After all the effort we went through for the BASIC ROM, Robotron 2048 was shockingly easy.

First, we ran a2emu to collect runtime data:
a2emu --collect --limit=30000000 robotron.b33 > robotron.json

In the emulator, the game title screen appeared, we eagerly pressed spacebar, getting us to the control selection screen, selected keyboard, and we were off. The game is pretty challenging, but we managed to play a little before dying and closing the emulator.

With the so collected runtime data, first we decompiled the binary to 6502 assembler:
apple2tc --run-data=robotron.json robotron.b33 > robotron.lst

Then to C (with the "simple" backend):
apple2tc --simple-c --run-data=robotron.json robotron.b33 > robotron.c

At that point all we had to do is create a build file, which is pretty simple, build, and run. To our utter shock, it actually worked! The game was fully playable, as can be observed here (yes, this is running the decompiled C code, not the emulator):

It really felt like all prior effort had paid off! We had automatically generated a playable, not emulated (!!!), Apple II game, with just three simple steps! (Of course this is still far from the readable decompiled C that we are aiming for, but it is certainly encouraging). 

After the euphoria wore off and we played the decompiled game a few more times, we found that it would crash, if instead of pressing spacebar right away, we waited for title screen to finish. The real game prints some back story, descriptions of enemies, etc. Our decompiled version just crashed with Unknown code address: $FCA8.

The unknown address $FCA8 is in ROM. The game apparently relies on Apple II ROM routines. In fact the decompiler had already detected it and printed a warning along with another one for $FB1E. We, naturally, had ignored the warnings, because who has time for that...

Looking at our handy Apple II ROM disassembly, these are the routines MON_WAIT and PREAD. Both are quite simple and do not rely on any other code or, more importantly, initialized state.

The first solution we considered was to special-case these addresses, since we know what they do, and then either handle them specially in the Simple C backend, or manually include only those ROM regions in the decompilation. In time we could add more and more routines like that, slowly building a usable subset of the ROM for games.

That unfortunately seemed like a lot of work, and worse, potentially unending manual work, which did not sit well with our ambitions for fully automatic decompilation.

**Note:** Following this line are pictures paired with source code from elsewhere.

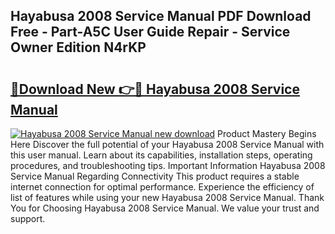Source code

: ## Hayabusa 2008 Service Manual PDF Download Free - Part-A5C User Guide Repair - Service Owner Edition N4rKP

# <h2><a href="http://bc34988.oget.top/?id=Hayabusa+2008+Service+Manual">🔗Download New 👉🔴 Hayabusa 2008 Service Manual</a></h2>

[![Hayabusa 2008 Service Manual new download](https://i.imgur.com/5g1atiW.png)](http://bc34988.oget.top/?id=Hayabusa+2008+Service+Manual)
Product Mastery Begins Here Discover the full potential of your Hayabusa 2008 Service Manual with this user manual. Learn about its capabilities, installation steps, operating procedures, and troubleshooting tips. Important Information Hayabusa 2008 Service Manual Regarding Connectivity This product requires a stable internet connection for optimal performance. Experience the efficiency of list of features while using your new Hayabusa 2008 Service Manual. Thank You for Choosing Hayabusa 2008 Service Manual. We value your trust and support.
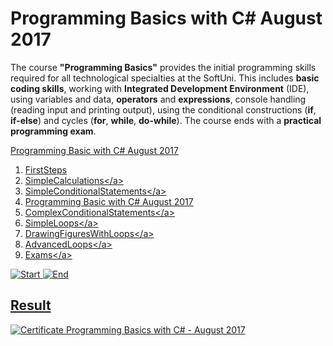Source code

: # Programming Basics with C# August 2017

The course **"Programming Basics"** provides the initial programming skills required for all technological specialties at the SoftUni. This includes **basic coding skills**, working with **Integrated Development Environment** (IDE), using variables and data, **operators** and **expressions**, console handling (reading input and printing output), using the conditional constructions (**if**, **if-else**) and cycles (**for**, **while**, **do-while**). The course ends with a **practical programming exam**.

<a href="https://github.com/Steffkn/SoftUni/tree/master/C%23/01.ProgrammingBasicsC%23" >Programming Basic with C# August 2017</a>

1. <a href="https://github.com/Steffkn/SoftUni/tree/master/C%23/01.ProgrammingBasicsC%23/01.FirstSteps"> FirstSteps</a>
2. <a href="https://github.com/Steffkn/SoftUni/tree/master/C%23/01.ProgrammingBasicsC%23/02.SimpleCalculations"> SimpleCalculations</а>
3. <a href="https://github.com/Steffkn/SoftUni/tree/master/C%23/01.ProgrammingBasicsC%23/03.SimpleConditionalStatements"> SimpleConditionalStatements</а>
4. <a href="https://github.com/Steffkn/SoftUni/tree/master/C%23/01.ProgrammingBasicsC%23" >Programming Basic with C# August 2017</a>
4. <a href="https://github.com/Steffkn/SoftUni/tree/master/C%23/01.ProgrammingBasicsC%23/04.ComplexConditionalStatements"> ComplexConditionalStatements</а>
5. <a href="https://github.com/Steffkn/SoftUni/tree/master/C%23/01.ProgrammingBasicsC%23/05.SimpleLoops"> SimpleLoops</а>
6. <a href="https://github.com/Steffkn/SoftUni/tree/master/C%23/01.ProgrammingBasicsC%23/06.DrawingFiguresWithLoops"> DrawingFiguresWithLoops</а>
7. <a href="https://github.com/Steffkn/SoftUni/tree/master/C%23/01.ProgrammingBasicsC%23/07.AdvancedLoops"> AdvancedLoops</а>
8. <a href="https://github.com/Steffkn/SoftUni/tree/master/C%23/01.ProgrammingBasicsC%23/Exams"> Exams</а>

![Start](https://img.shields.io/badge/Start-22.07.2017-blue.svg?style=flat-square)
![End](https://img.shields.io/badge/End-17.09.2017-blue.svg?style=flat-square)

## Result

[![Certificate Programming Basics with C# - August 2017](https://softuni.bg/certificates/converttoimage/23521/a2c2b4f1)](https://softuni.bg/certificates/details/23521/a2c2b4f1)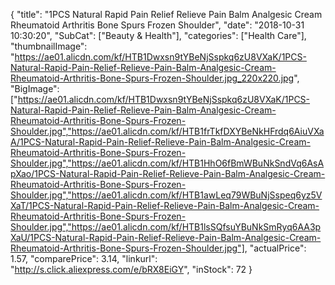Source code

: {
	"title": "1PCS Natural Rapid Pain Relief Relieve Pain Balm Analgesic Cream Rheumatoid Arthritis Bone Spurs Frozen Shoulder",
	"date": "2018-10-31 10:30:20",
	"SubCat": ["Beauty & Health"],
	"categories": ["Health Care"],
	"thumbnailImage": "https://ae01.alicdn.com/kf/HTB1Dwxsn9tYBeNjSspkq6zU8VXaK/1PCS-Natural-Rapid-Pain-Relief-Relieve-Pain-Balm-Analgesic-Cream-Rheumatoid-Arthritis-Bone-Spurs-Frozen-Shoulder.jpg_220x220.jpg",
	"BigImage": ["https://ae01.alicdn.com/kf/HTB1Dwxsn9tYBeNjSspkq6zU8VXaK/1PCS-Natural-Rapid-Pain-Relief-Relieve-Pain-Balm-Analgesic-Cream-Rheumatoid-Arthritis-Bone-Spurs-Frozen-Shoulder.jpg","https://ae01.alicdn.com/kf/HTB1frTkfDXYBeNkHFrdq6AiuVXaA/1PCS-Natural-Rapid-Pain-Relief-Relieve-Pain-Balm-Analgesic-Cream-Rheumatoid-Arthritis-Bone-Spurs-Frozen-Shoulder.jpg","https://ae01.alicdn.com/kf/HTB1HhO6fBmWBuNkSndVq6AsApXao/1PCS-Natural-Rapid-Pain-Relief-Relieve-Pain-Balm-Analgesic-Cream-Rheumatoid-Arthritis-Bone-Spurs-Frozen-Shoulder.jpg","https://ae01.alicdn.com/kf/HTB1awLeq79WBuNjSspeq6yz5VXaT/1PCS-Natural-Rapid-Pain-Relief-Relieve-Pain-Balm-Analgesic-Cream-Rheumatoid-Arthritis-Bone-Spurs-Frozen-Shoulder.jpg","https://ae01.alicdn.com/kf/HTB1lsSQfsuYBuNkSmRyq6AA3pXaU/1PCS-Natural-Rapid-Pain-Relief-Relieve-Pain-Balm-Analgesic-Cream-Rheumatoid-Arthritis-Bone-Spurs-Frozen-Shoulder.jpg"],
	"actualPrice": 1.57,
	"comparePrice": 3.14,
	"linkurl": "http://s.click.aliexpress.com/e/bRX8EiGY",
	"inStock": 72
}
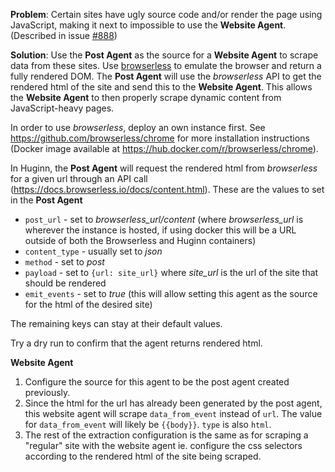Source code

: **Problem**: Certain sites have ugly source code and/or render the page using JavaScript, making it next to impossible to use the **Website Agent**. (Described in issue [#888](https://github.com/cantino/huginn/issues/888))

**Solution**: Use the **Post Agent** as the source for a **Website Agent** to scrape data from these sites. Use [browserless](http://goo-gl.me/kRTPE) to emulate the browser and return a fully rendered DOM. The **Post Agent** will use the _browserless_ API to get the rendered html of the site and send this to the **Website Agent**. This allows the **Website Agent** to then properly scrape dynamic content from JavaScript-heavy pages.

In order to use _browserless_, deploy an own instance first. See https://github.com/browserless/chrome for more installation instructions (Docker image available at https://hub.docker.com/r/browserless/chrome).

In Huginn, the **Post Agent** will request the rendered html from _browserless_ for a given url through an API call (https://docs.browserless.io/docs/content.html). These are the values to set in the **Post Agent**

- `post_url` - set to _browserless_url/content_ (where _browserless_url_ is wherever the instance is hosted, if using docker this will be a URL outside of both the Browserless and Huginn containers)
- `content_type` - usually set to _json_
- `method` - set to _post_
- `payload` - set to `{url: site_url}` where _site_url_ is the url of the site that should be rendered
- `emit_events` - set to _true_ (this will allow setting this agent as the source for the html of the desired site)

The remaining keys can stay at their default values.

Try a dry run to confirm that the agent returns rendered html.

**Website Agent**

1. Configure the source for this agent to be the post agent created previously.
2. Since the html for the url has already been generated by the post agent, this website agent will scrape `data_from_event` instead of `url`. The value for `data_from_event` will likely be `{{body}}`. `type` is also `html`.
3. The rest of the extraction configuration is the same as for scraping a "regular" site with the website agent ie. configure the css selectors according to the rendered html of the site being scraped.

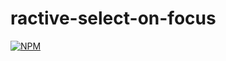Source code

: # ractive-select-on-focus
[![NPM](https://nodei.co/npm/ractive-select-on-focus.png)](https://nodei.co/npm/ractive-select-on-focus/)
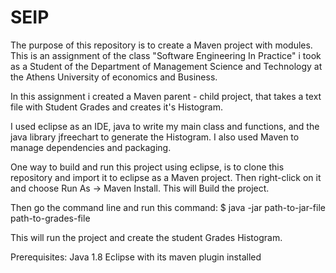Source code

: # SEIP


The purpose of this repository is to create a Maven project with modules. 
This is an assignment of the class "Software Engineering In Practice" i took as a Student of the Department of Management Science and Technology at the 
Athens University of economics and Business.

In this assignment i created a Maven parent - child project, that takes a text file with Student Grades and creates it's Histogram. 

I used eclipse as an IDE, java to write my main class and functions, and the java library jfreechart to generate the Histogram. 
I also used Maven to manage dependencies and packaging. 

One way to build and run this project using eclipse, is to clone this repository and import it to eclipse as a Maven project.
Then right-click on it and choose Run As -> Maven Install. 
This will Build the project. 

Then go the command line and run this command: 
  $ java -jar path-to-jar-file path-to-grades-file
  
  
 This will run the project and create the student Grades Histogram. 
  
  
 Prerequisites:
  Java 1.8
  Eclipse with its maven plugin installed
  

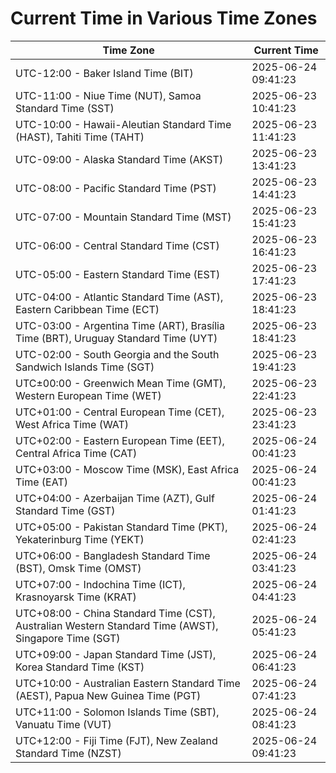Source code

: # Current Time in Various Time Zones

| Time Zone | Current Time |
|-----------|--------------|
| UTC-12:00 - Baker Island Time (BIT) | 2025-06-24 09:41:23 |
| UTC-11:00 - Niue Time (NUT), Samoa Standard Time (SST) | 2025-06-23 10:41:23 |
| UTC-10:00 - Hawaii-Aleutian Standard Time (HAST), Tahiti Time (TAHT) | 2025-06-23 11:41:23 |
| UTC-09:00 - Alaska Standard Time (AKST) | 2025-06-23 13:41:23 |
| UTC-08:00 - Pacific Standard Time (PST) | 2025-06-23 14:41:23 |
| UTC-07:00 - Mountain Standard Time (MST) | 2025-06-23 15:41:23 |
| UTC-06:00 - Central Standard Time (CST) | 2025-06-23 16:41:23 |
| UTC-05:00 - Eastern Standard Time (EST) | 2025-06-23 17:41:23 |
| UTC-04:00 - Atlantic Standard Time (AST), Eastern Caribbean Time (ECT) | 2025-06-23 18:41:23 |
| UTC-03:00 - Argentina Time (ART), Brasília Time (BRT), Uruguay Standard Time (UYT) | 2025-06-23 18:41:23 |
| UTC-02:00 - South Georgia and the South Sandwich Islands Time (SGT) | 2025-06-23 19:41:23 |
| UTC±00:00 - Greenwich Mean Time (GMT), Western European Time (WET) | 2025-06-23 22:41:23 |
| UTC+01:00 - Central European Time (CET), West Africa Time (WAT) | 2025-06-23 23:41:23 |
| UTC+02:00 - Eastern European Time (EET), Central Africa Time (CAT) | 2025-06-24 00:41:23 |
| UTC+03:00 - Moscow Time (MSK), East Africa Time (EAT) | 2025-06-24 00:41:23 |
| UTC+04:00 - Azerbaijan Time (AZT), Gulf Standard Time (GST) | 2025-06-24 01:41:23 |
| UTC+05:00 - Pakistan Standard Time (PKT), Yekaterinburg Time (YEKT) | 2025-06-24 02:41:23 |
| UTC+06:00 - Bangladesh Standard Time (BST), Omsk Time (OMST) | 2025-06-24 03:41:23 |
| UTC+07:00 - Indochina Time (ICT), Krasnoyarsk Time (KRAT) | 2025-06-24 04:41:23 |
| UTC+08:00 - China Standard Time (CST), Australian Western Standard Time (AWST), Singapore Time (SGT) | 2025-06-24 05:41:23 |
| UTC+09:00 - Japan Standard Time (JST), Korea Standard Time (KST) | 2025-06-24 06:41:23 |
| UTC+10:00 - Australian Eastern Standard Time (AEST), Papua New Guinea Time (PGT) | 2025-06-24 07:41:23 |
| UTC+11:00 - Solomon Islands Time (SBT), Vanuatu Time (VUT) | 2025-06-24 08:41:23 |
| UTC+12:00 - Fiji Time (FJT), New Zealand Standard Time (NZST) | 2025-06-24 09:41:23 |
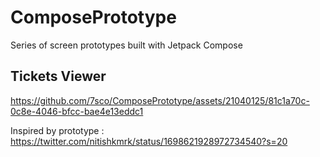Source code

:# ComposePrototype

Series of screen prototypes built with Jetpack Compose

## Tickets Viewer

https://github.com/7sco/ComposePrototype/assets/21040125/81c1a70c-0c8e-4046-bfcc-bae4e13eddc1

Inspired by prototype : https://twitter.com/nitishkmrk/status/1698621928972734540?s=20

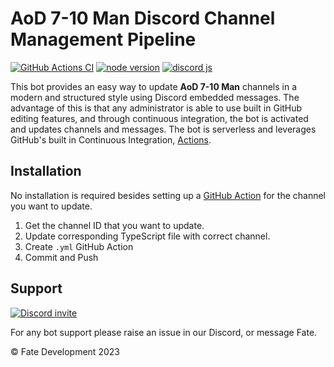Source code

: # AoD 7-10 Man Discord Channel Management Pipeline

[![GitHub Actions CI](https://github.com/microsoft/TypeScript/workflows/CI/badge.svg)](https://github.com/nexaod/discord/actions)
[![node version](https://img.shields.io/badge/node-v16.14.2-green)](https://nodejs.org/en/download/current/)
[![discord js](https://img.shields.io/badge/discord.js-v14.5.0-blue)](https://discord.js.org/#/)

This bot provides an easy way to update **AoD 7-10 Man** channels in a modern and structured style using Discord embedded messages. The advantage of this is that any administrator is able to use built in GitHub editing features, and through continuous integration, the bot is activated and updates channels and messages. The bot is serverless and leverages GitHub's built in Continuous Integration, [Actions](https://github.com/features/actions).

## Installation

No installation is required besides setting up a [GitHub Action](https://github.com/features/actions) for the channel you want to update.

1. Get the channel ID that you want to update.
2. Update corresponding TypeScript file with correct channel.
3. Create `.yml` GitHub Action
4. Commit and Push

## Support

<a href="https://discord.gg/2rd8Vqe"><img src="https://discordapp.com/api/guilds/315710189762248705/widget.png?style=banner2" alt="Discord invite"></a>

For any bot support please raise an issue in our Discord, or message Fate.

© Fate Development 2023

So, we decided to try a simpler, but fully automated, approach first. As soon as the decompiler detects a branch into ROM memory range ($D000-$FFFF), it automatically loads the Apple II ROM and includes it in the decompilation process, as if it was part of the loaded binary. Note that it doesn't decompile the entire ROM, just the entry points that are actually accessed by the game.

That worked amazingly well! Apple2tc detected the missing ROM, loaded it, and decompiled only two needed routines. The resulting game was able to play its full introduction!

All in all, getting Robotron 2084 to work was a very rewarding experience, with the right mix of quick progress, a bit of investigation, and simple coding!

(Note: since then we found that it still crashes with the ESC key during the introduction, but we hope that this is simply because we didn't think to try that key while playing the game. We also have high hopes that with the more advanced decompilation backend will automatically discover unexplored parts of the code by detecting and analyzing jump tables.)

Snake Byte

Snake Byte is another classic Apple II game that we used to play a lot. Decompiling it was quite fun.

After repeating exactly the same steps described above for Robotron 2048 (replacing robotron2084.b33 with snake-byte.b33), we again got a game that was almost working.

The title screen showed correctly and the demo started playing. However the demo was slightly off - the snake behaved erratically, swerved and went through the walls. Pressing spacebar started the actual game, though the snake died almost immediately, as if it had hit a wall, even though it hadn't.

All in all, this still felt like pretty good progress compared to just two weeks ago, when we couldn't run anything. The game was recognizable and felt almost playable.

Looking at the decompiler logs, we noticed that it had auto-loaded the Apple II ROM. We were already benefiting from the improvements brought by running Robotron 2084!

But what to do? Since the game wasn't crashing and was instead just behaving incorrectly, we had to use a brute force approach. 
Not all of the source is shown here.